The problem. Return every line of the data that contains the string "Learn".

Pictures paired with source code.
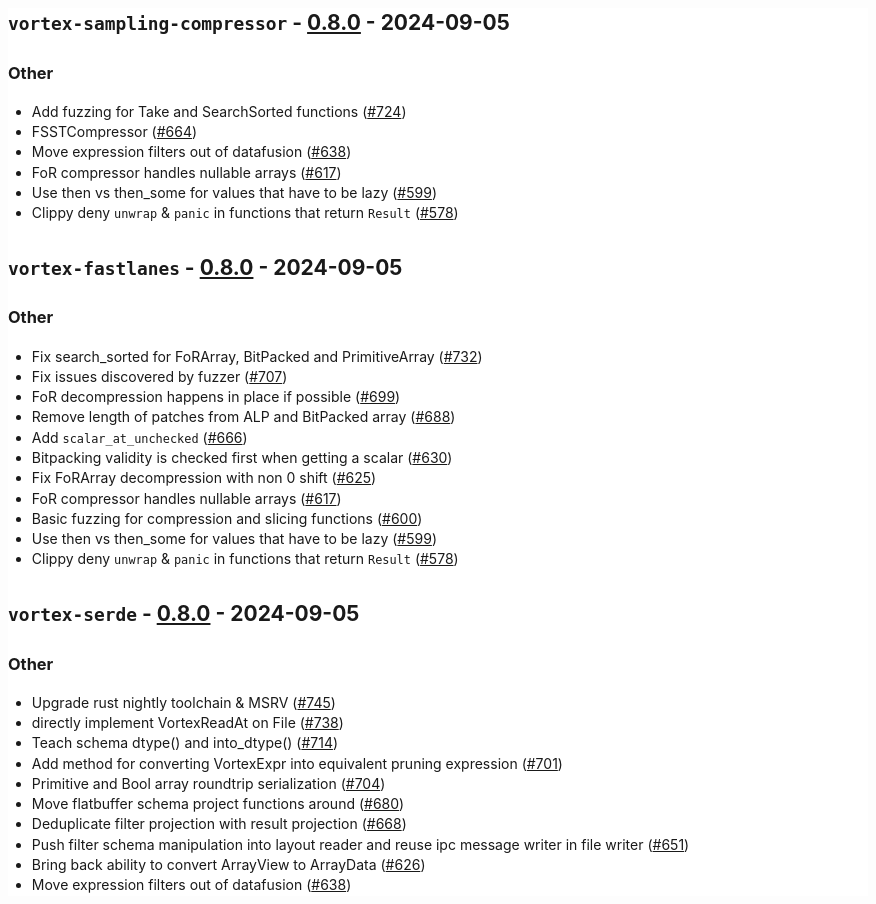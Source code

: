## `vortex-sampling-compressor` - [0.8.0](https://github.com/spiraldb/vortex/compare/vortex-sampling-compressor-v0.7.0...vortex-sampling-compressor-v0.8.0) - 2024-09-05

### Other
- Add fuzzing for Take and SearchSorted functions ([#724](https://github.com/spiraldb/vortex/pull/724))
- FSSTCompressor ([#664](https://github.com/spiraldb/vortex/pull/664))
- Move expression filters out of datafusion ([#638](https://github.com/spiraldb/vortex/pull/638))
- FoR compressor handles nullable arrays ([#617](https://github.com/spiraldb/vortex/pull/617))
- Use then vs then_some for values that have to be lazy ([#599](https://github.com/spiraldb/vortex/pull/599))
- Clippy deny `unwrap` & `panic` in functions that return `Result` ([#578](https://github.com/spiraldb/vortex/pull/578))

## `vortex-fastlanes` - [0.8.0](https://github.com/spiraldb/vortex/compare/vortex-fastlanes-v0.7.0...vortex-fastlanes-v0.8.0) - 2024-09-05

### Other
- Fix search_sorted for FoRArray, BitPacked and PrimitiveArray ([#732](https://github.com/spiraldb/vortex/pull/732))
- Fix issues discovered by fuzzer ([#707](https://github.com/spiraldb/vortex/pull/707))
- FoR decompression happens in place if possible ([#699](https://github.com/spiraldb/vortex/pull/699))
- Remove length of patches from ALP and BitPacked array ([#688](https://github.com/spiraldb/vortex/pull/688))
- Add `scalar_at_unchecked` ([#666](https://github.com/spiraldb/vortex/pull/666))
- Bitpacking validity is checked first when getting a scalar ([#630](https://github.com/spiraldb/vortex/pull/630))
- Fix FoRArray decompression with non 0 shift ([#625](https://github.com/spiraldb/vortex/pull/625))
- FoR compressor handles nullable arrays ([#617](https://github.com/spiraldb/vortex/pull/617))
- Basic fuzzing for compression and slicing functions ([#600](https://github.com/spiraldb/vortex/pull/600))
- Use then vs then_some for values that have to be lazy ([#599](https://github.com/spiraldb/vortex/pull/599))
- Clippy deny `unwrap` & `panic` in functions that return `Result` ([#578](https://github.com/spiraldb/vortex/pull/578))

## `vortex-serde` - [0.8.0](https://github.com/spiraldb/vortex/compare/vortex-serde-v0.7.0...vortex-serde-v0.8.0) - 2024-09-05

### Other
- Upgrade rust nightly toolchain & MSRV ([#745](https://github.com/spiraldb/vortex/pull/745))
- directly implement VortexReadAt on File ([#738](https://github.com/spiraldb/vortex/pull/738))
- Teach schema dtype() and into_dtype() ([#714](https://github.com/spiraldb/vortex/pull/714))
- Add method for converting VortexExpr into equivalent pruning expression ([#701](https://github.com/spiraldb/vortex/pull/701))
- Primitive and Bool array roundtrip serialization ([#704](https://github.com/spiraldb/vortex/pull/704))
- Move flatbuffer schema project functions around ([#680](https://github.com/spiraldb/vortex/pull/680))
- Deduplicate filter projection with result projection ([#668](https://github.com/spiraldb/vortex/pull/668))
- Push filter schema manipulation into layout reader and reuse ipc message writer in file writer ([#651](https://github.com/spiraldb/vortex/pull/651))
- Bring back ability to convert ArrayView to ArrayData ([#626](https://github.com/spiraldb/vortex/pull/626))
- Move expression filters out of datafusion ([#638](https://github.com/spiraldb/vortex/pull/638))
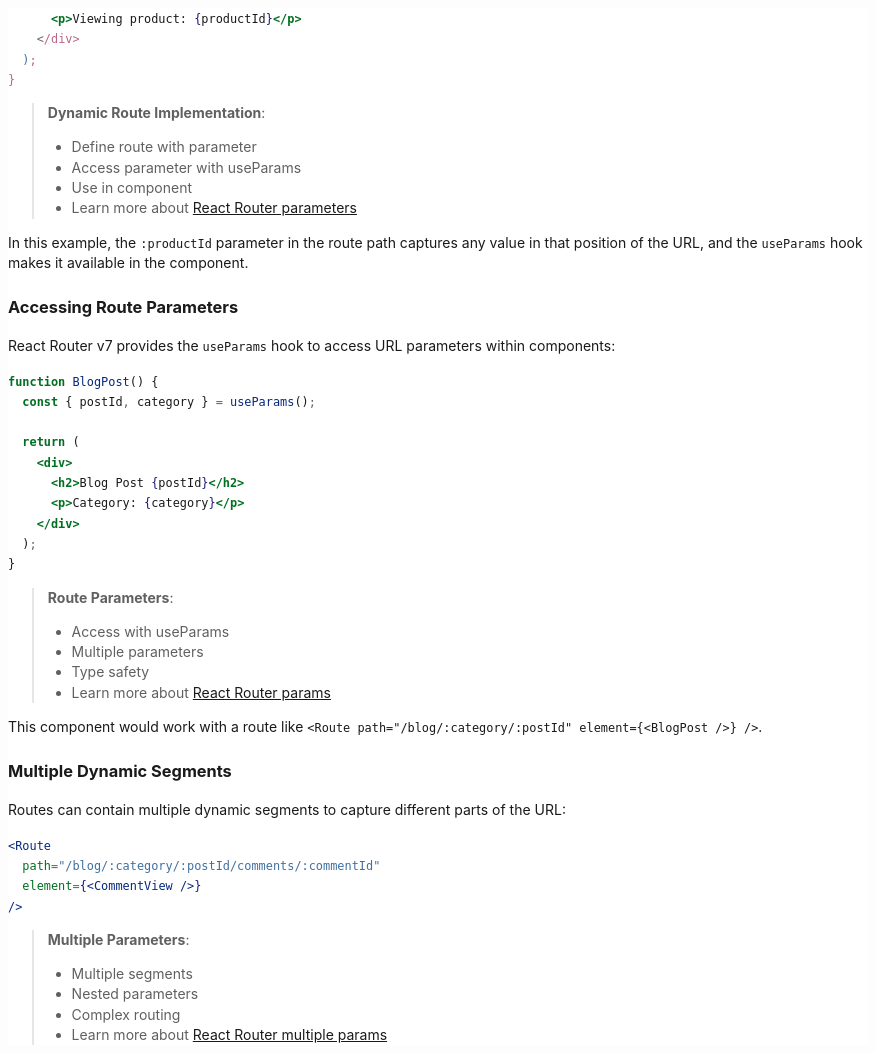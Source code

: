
 ```jsx
      <p>Viewing product: {productId}</p>
    </div>
  );
}
```

> **Dynamic Route Implementation**:
>
> - Define route with parameter
> - Access parameter with useParams
> - Use in component
> - Learn more about [React Router parameters](https://reactrouter.com/home)

In this example, the `:productId` parameter in the route path captures any value in that position of the URL, and the `useParams` hook makes it available in the component.

### Accessing Route Parameters

React Router v7 provides the `useParams` hook to access URL parameters within components:

```jsx
function BlogPost() {
  const { postId, category } = useParams();

  return (
    <div>
      <h2>Blog Post {postId}</h2>
      <p>Category: {category}</p>
    </div>
  );
}
```

> **Route Parameters**:
>
> - Access with useParams
> - Multiple parameters
> - Type safety
> - Learn more about [React Router params](https://reactrouter.com/home)

This component would work with a route like `<Route path="/blog/:category/:postId" element={<BlogPost />} />`.

### Multiple Dynamic Segments

Routes can contain multiple dynamic segments to capture different parts of the URL:

```jsx
<Route
  path="/blog/:category/:postId/comments/:commentId"
  element={<CommentView />}
/>
```

> **Multiple Parameters**:
>
> - Multiple segments
> - Nested parameters
> - Complex routing
> - Learn more about [React Router multiple params](https://reactrouter.com/home)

Exercise solution.
> - Learn more about [React Router parameters](https://reactrouter.com/home)
> - Learn more about [React Router params](https://reactrouter.com/home)
> - Learn more about [React Router multiple params](https://reactrouter.com/home)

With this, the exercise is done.